__PROBLEM TO SOLVE__
Copy the lines below that contain "metadata".

__Dataset records__
┄┄┄┄┄┄┄┄┄┄

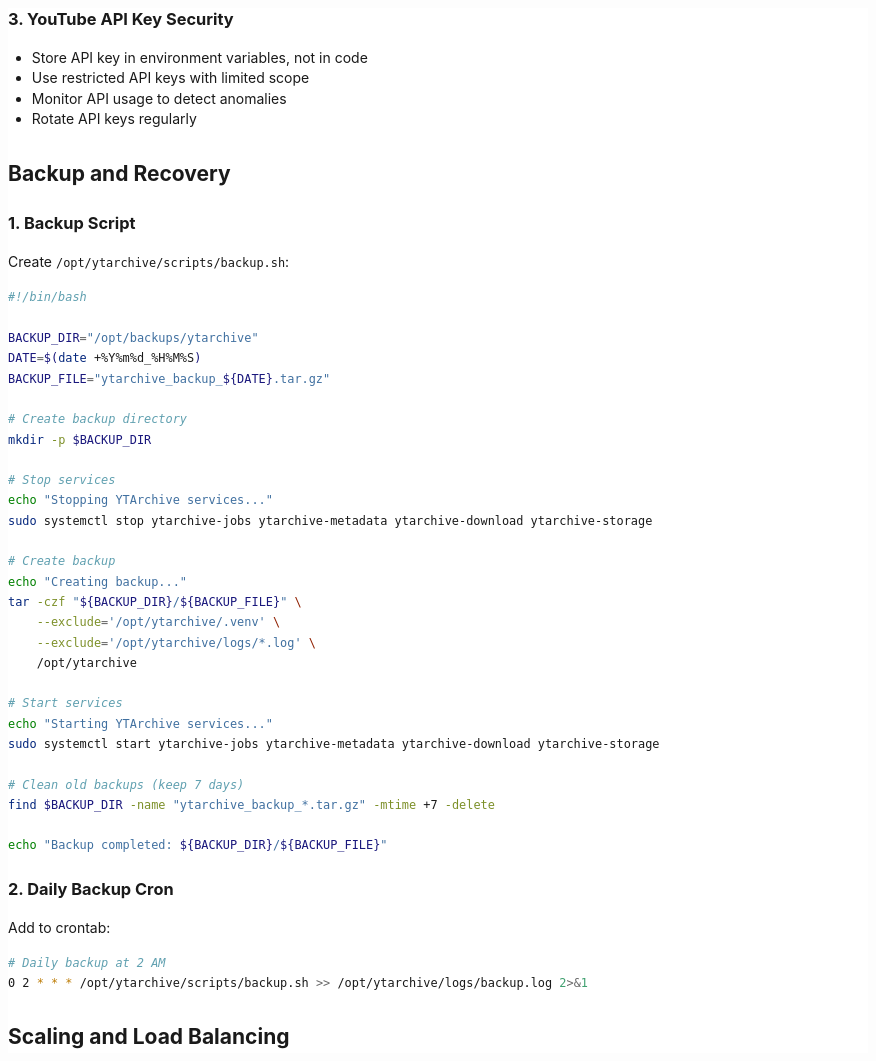 ### 3. YouTube API Key Security

- Store API key in environment variables, not in code
- Use restricted API keys with limited scope
- Monitor API usage to detect anomalies
- Rotate API keys regularly

## Backup and Recovery

### 1. Backup Script

Create `/opt/ytarchive/scripts/backup.sh`:
```bash
#!/bin/bash

BACKUP_DIR="/opt/backups/ytarchive"
DATE=$(date +%Y%m%d_%H%M%S)
BACKUP_FILE="ytarchive_backup_${DATE}.tar.gz"

# Create backup directory
mkdir -p $BACKUP_DIR

# Stop services
echo "Stopping YTArchive services..."
sudo systemctl stop ytarchive-jobs ytarchive-metadata ytarchive-download ytarchive-storage

# Create backup
echo "Creating backup..."
tar -czf "${BACKUP_DIR}/${BACKUP_FILE}" \
    --exclude='/opt/ytarchive/.venv' \
    --exclude='/opt/ytarchive/logs/*.log' \
    /opt/ytarchive

# Start services
echo "Starting YTArchive services..."
sudo systemctl start ytarchive-jobs ytarchive-metadata ytarchive-download ytarchive-storage

# Clean old backups (keep 7 days)
find $BACKUP_DIR -name "ytarchive_backup_*.tar.gz" -mtime +7 -delete

echo "Backup completed: ${BACKUP_DIR}/${BACKUP_FILE}"
```

### 2. Daily Backup Cron

Add to crontab:
```bash
# Daily backup at 2 AM
0 2 * * * /opt/ytarchive/scripts/backup.sh >> /opt/ytarchive/logs/backup.log 2>&1
```

## Scaling and Load Balancing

┄┄┄┄┄┄┄┄┄┄

__ANSWER FOR THE TASK__
sudo systemctl stop ytarchive-jobs ytarchive-metadata ytarchive-download ytarchive-storage
sudo systemctl start ytarchive-jobs ytarchive-metadata ytarchive-download ytarchive-storage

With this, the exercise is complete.